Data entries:
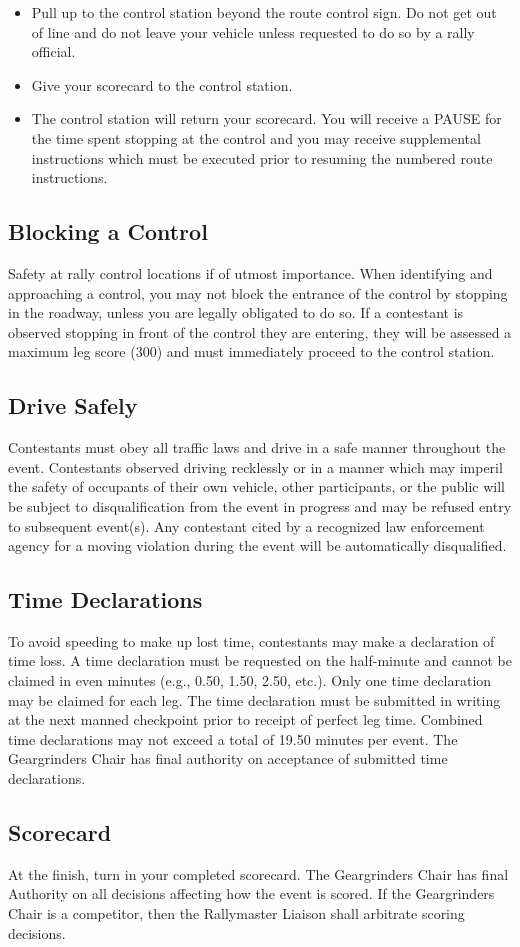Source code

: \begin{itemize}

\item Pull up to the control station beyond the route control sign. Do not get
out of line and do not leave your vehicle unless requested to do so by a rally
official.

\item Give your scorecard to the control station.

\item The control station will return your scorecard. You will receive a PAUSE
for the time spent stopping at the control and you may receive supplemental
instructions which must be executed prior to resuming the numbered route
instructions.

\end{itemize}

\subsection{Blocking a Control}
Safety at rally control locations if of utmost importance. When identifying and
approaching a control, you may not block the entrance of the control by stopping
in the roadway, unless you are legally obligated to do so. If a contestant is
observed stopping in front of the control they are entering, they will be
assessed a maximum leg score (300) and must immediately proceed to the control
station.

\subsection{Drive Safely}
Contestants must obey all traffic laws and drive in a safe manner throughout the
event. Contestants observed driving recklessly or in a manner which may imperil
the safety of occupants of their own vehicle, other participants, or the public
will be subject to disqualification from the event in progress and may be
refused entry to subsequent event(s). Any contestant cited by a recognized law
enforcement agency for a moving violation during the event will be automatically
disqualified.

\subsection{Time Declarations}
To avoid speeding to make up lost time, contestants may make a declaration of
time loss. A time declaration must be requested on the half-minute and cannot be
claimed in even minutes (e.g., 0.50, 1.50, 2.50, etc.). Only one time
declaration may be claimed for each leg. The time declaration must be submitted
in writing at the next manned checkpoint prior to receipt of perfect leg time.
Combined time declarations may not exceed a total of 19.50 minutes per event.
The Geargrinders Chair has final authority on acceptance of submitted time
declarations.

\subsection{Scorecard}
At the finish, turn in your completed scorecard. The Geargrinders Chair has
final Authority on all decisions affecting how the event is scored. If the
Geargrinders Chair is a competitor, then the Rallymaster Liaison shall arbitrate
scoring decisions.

→ TASK TO CARRY OUT
Retype the data in full. Images do not go in the copy.

→ RESULT BELOW
Source code

: \begin{itemize}

\item Pull up to the control station beyond the route control sign. Do not get
out of line and do not leave your vehicle unless requested to do so by a rally
official.

\item Give your scorecard to the control station.

\item The control station will return your scorecard. You will receive a PAUSE
for the time spent stopping at the control and you may receive supplemental
instructions which must be executed prior to resuming the numbered route
instructions.

\end{itemize}

\subsection{Blocking a Control}
Safety at rally control locations if of utmost importance. When identifying and
approaching a control, you may not block the entrance of the control by stopping
in the roadway, unless you are legally obligated to do so. If a contestant is
observed stopping in front of the control they are entering, they will be
assessed a maximum leg score (300) and must immediately proceed to the control
station.

\subsection{Drive Safely}
Contestants must obey all traffic laws and drive in a safe manner throughout the
event. Contestants observed driving recklessly or in a manner which may imperil
the safety of occupants of their own vehicle, other participants, or the public
will be subject to disqualification from the event in progress and may be
refused entry to subsequent event(s). Any contestant cited by a recognized law
enforcement agency for a moving violation during the event will be automatically
disqualified.

\subsection{Time Declarations}
To avoid speeding to make up lost time, contestants may make a declaration of
time loss. A time declaration must be requested on the half-minute and cannot be
claimed in even minutes (e.g., 0.50, 1.50, 2.50, etc.). Only one time
declaration may be claimed for each leg. The time declaration must be submitted
in writing at the next manned checkpoint prior to receipt of perfect leg time.
Combined time declarations may not exceed a total of 19.50 minutes per event.
The Geargrinders Chair has final authority on acceptance of submitted time
declarations.

\subsection{Scorecard}
At the finish, turn in your completed scorecard. The Geargrinders Chair has
final Authority on all decisions affecting how the event is scored. If the
Geargrinders Chair is a competitor, then the Rallymaster Liaison shall arbitrate
scoring decisions.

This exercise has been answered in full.